(Beginning of Information)

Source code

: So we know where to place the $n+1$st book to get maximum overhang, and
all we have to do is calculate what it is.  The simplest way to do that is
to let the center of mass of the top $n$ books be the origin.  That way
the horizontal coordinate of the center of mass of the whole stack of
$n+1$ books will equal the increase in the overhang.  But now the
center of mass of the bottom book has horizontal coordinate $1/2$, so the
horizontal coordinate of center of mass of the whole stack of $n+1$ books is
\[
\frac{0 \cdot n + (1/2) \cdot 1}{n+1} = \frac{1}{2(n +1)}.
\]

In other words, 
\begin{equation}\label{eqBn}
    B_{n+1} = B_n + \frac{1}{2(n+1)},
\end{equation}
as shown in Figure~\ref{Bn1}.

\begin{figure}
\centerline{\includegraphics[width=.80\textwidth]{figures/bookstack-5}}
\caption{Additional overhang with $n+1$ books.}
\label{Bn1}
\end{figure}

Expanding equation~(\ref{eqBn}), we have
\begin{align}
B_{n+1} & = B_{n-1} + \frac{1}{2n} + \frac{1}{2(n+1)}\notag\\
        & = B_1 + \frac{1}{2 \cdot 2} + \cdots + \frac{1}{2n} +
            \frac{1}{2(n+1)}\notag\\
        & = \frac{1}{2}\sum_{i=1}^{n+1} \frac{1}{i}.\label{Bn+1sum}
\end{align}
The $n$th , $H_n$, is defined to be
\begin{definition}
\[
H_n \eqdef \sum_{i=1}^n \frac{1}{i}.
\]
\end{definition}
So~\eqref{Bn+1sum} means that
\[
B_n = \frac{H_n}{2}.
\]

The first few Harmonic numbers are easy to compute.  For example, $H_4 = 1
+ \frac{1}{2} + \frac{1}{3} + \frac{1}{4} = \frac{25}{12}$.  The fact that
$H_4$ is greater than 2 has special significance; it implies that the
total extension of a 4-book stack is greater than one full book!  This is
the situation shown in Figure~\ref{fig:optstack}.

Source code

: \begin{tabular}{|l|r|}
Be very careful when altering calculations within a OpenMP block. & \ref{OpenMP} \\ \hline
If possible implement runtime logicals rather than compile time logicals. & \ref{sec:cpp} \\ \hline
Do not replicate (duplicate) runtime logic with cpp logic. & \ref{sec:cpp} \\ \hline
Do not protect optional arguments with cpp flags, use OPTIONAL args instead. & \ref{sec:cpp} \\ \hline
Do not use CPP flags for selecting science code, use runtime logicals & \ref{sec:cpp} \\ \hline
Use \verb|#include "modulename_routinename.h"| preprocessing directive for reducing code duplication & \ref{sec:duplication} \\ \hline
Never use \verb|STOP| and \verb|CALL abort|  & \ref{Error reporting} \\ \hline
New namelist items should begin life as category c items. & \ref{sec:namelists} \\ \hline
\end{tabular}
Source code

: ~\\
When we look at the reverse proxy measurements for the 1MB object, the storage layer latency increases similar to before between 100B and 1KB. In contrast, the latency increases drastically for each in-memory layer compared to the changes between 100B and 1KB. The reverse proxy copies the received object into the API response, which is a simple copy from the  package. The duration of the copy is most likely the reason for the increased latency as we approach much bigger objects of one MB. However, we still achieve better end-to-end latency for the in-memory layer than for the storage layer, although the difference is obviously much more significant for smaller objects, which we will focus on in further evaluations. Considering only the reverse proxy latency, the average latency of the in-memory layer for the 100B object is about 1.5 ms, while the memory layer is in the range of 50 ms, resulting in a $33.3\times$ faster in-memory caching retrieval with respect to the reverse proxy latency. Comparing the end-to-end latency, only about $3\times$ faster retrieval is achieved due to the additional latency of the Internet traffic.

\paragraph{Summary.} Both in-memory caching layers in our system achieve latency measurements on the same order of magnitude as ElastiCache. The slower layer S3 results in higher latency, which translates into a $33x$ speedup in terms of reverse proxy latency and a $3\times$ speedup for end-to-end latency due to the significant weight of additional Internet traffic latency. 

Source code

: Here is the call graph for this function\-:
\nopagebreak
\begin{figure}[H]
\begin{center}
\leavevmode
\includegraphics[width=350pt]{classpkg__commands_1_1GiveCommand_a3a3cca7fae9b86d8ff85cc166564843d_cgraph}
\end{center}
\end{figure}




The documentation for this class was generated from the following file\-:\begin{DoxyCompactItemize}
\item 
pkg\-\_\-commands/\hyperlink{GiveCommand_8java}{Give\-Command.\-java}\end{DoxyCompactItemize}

(End of Information)

[What to work on]:
Lines containing the word "runtime" must be found in the data above and copied.

[Exercise solution]:
If possible implement runtime logicals rather than compile time logicals. & \ref{sec:cpp} \\ \hline
Do not replicate (duplicate) runtime logic with cpp logic. & \ref{sec:cpp} \\ \hline
Do not use CPP flags for selecting science code, use runtime logicals & \ref{sec:cpp} \\ \hline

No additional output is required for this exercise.